Restless, during a morning meditation this Lent, a poignant memory popped into my reflection and changed my prayer. In my younger years as a guidance counselor, I sometimes visited a classroom to deliver a message or speak to a student. One morning, as I quietly opened the door to the woodworking class, I was taken aback by the hush in the room and the alluring scent of sawdust and wood shavings as the students went calmly about their projects.
In the centre of the classroom, clamped to a large table, stood a life-sized, maple cross made in the workshop and destined to have a permanent place in the school’s front entrance. As I surveyed the peaceful scene, a young student wearing his white shirt and dark pants quietly walked to the large cross, put his back to it and measured himself upon it. He paused for a short time and silently walked back to his work. Only I witnessed the moving experience and was awed and overcome with love. As is often the case, so much of what one feels is left unspoken.
As my mind returned to my meditation, the long-ago memory provided a deep grace in my day. How blessed were those students to have that old rugged cross in their midst during those Lenten days. I’m sure the young fellow was not the only one who had deep thoughts about Jesus and the meaning of life.

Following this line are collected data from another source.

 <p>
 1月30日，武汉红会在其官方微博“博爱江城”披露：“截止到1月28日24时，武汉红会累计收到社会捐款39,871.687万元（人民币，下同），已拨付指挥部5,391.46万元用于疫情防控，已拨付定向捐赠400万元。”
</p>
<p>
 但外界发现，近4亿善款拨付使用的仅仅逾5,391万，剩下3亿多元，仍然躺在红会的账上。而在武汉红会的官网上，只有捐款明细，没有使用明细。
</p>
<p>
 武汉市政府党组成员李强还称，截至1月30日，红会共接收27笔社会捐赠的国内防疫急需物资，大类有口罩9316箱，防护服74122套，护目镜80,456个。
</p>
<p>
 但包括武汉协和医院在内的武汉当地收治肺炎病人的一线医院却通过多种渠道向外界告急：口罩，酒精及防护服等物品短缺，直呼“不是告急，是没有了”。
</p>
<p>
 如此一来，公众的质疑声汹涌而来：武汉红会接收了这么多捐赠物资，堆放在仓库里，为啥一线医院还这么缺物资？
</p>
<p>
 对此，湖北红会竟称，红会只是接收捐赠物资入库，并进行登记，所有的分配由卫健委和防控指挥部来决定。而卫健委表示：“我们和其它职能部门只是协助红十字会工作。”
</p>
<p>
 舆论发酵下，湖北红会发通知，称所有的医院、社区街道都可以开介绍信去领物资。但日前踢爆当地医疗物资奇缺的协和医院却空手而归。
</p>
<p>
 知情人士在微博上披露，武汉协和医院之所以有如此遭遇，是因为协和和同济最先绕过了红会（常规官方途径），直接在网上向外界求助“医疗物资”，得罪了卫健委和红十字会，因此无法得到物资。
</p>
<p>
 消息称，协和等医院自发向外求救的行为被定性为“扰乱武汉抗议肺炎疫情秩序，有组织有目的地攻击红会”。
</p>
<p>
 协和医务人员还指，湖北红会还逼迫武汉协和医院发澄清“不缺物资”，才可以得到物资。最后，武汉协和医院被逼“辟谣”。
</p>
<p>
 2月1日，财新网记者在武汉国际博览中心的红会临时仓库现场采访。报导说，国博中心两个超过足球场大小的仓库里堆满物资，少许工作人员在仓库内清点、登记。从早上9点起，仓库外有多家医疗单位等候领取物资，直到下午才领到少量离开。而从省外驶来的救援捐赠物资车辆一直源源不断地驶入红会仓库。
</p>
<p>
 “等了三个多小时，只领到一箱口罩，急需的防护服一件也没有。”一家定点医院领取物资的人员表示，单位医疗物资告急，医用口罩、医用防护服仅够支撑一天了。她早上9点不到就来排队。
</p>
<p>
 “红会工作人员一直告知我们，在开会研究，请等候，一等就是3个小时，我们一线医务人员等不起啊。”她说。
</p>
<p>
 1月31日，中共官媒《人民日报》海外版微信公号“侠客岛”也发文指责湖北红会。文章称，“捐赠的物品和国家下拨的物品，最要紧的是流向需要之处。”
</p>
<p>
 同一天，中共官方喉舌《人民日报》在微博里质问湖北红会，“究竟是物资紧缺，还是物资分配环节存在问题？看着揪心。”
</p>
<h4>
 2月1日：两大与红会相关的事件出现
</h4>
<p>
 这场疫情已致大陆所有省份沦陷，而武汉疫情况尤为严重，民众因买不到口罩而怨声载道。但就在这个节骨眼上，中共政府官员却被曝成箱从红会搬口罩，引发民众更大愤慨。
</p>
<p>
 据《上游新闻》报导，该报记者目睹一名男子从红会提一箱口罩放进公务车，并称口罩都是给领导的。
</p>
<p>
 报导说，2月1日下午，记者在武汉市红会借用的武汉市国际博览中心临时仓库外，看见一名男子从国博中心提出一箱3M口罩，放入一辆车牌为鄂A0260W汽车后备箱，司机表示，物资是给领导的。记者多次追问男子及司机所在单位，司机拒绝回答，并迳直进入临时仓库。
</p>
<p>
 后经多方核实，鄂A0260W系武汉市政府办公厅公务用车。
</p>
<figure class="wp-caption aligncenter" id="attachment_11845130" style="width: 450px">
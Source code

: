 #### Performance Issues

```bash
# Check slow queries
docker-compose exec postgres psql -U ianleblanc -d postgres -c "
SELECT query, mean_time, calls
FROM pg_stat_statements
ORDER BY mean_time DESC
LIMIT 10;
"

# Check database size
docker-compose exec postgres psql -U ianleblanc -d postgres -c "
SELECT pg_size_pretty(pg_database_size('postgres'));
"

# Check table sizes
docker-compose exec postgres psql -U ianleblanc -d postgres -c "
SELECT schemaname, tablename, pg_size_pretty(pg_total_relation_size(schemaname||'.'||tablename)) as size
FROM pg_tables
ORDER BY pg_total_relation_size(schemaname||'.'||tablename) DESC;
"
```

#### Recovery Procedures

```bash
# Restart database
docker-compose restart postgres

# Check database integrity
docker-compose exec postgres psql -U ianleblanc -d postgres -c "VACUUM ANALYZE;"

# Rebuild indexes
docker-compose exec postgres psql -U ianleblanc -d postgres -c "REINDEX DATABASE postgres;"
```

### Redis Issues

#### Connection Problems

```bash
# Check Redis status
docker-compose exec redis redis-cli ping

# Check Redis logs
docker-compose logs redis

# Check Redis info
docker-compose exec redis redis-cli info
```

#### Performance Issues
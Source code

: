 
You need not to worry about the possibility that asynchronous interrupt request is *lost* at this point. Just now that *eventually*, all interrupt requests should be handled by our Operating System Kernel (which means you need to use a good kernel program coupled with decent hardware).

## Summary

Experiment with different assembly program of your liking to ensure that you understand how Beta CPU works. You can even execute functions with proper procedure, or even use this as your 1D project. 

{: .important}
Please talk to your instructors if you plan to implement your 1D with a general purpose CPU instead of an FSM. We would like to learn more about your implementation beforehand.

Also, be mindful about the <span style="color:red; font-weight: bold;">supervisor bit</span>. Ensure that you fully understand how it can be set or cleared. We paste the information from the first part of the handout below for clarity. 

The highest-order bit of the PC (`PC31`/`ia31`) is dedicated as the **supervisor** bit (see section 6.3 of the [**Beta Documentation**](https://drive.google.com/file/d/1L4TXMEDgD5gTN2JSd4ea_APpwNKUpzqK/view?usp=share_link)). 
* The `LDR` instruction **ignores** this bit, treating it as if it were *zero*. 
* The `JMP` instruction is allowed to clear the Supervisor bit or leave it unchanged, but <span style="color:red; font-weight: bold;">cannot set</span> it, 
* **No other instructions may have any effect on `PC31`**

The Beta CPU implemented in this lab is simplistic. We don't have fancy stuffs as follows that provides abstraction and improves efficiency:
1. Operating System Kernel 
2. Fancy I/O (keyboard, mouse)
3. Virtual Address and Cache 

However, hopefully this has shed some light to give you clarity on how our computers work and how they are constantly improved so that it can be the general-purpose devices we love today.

Looking back over my years in education, I was blessed to be among thousands of young people making their way through the academic grades. I am proud of our Catholic education system that imparts scriptural knowledge and moral values in an atmosphere of peace and kindness. Today, I pray for the amazing youth in our schools and for the fresh-faced young people in Russia and Ukraine who neither asked for a war nor ever dreamed they would be called to serve. I hope we are able, like that young student years ago, to measure ourselves against the cross - and have it steady us.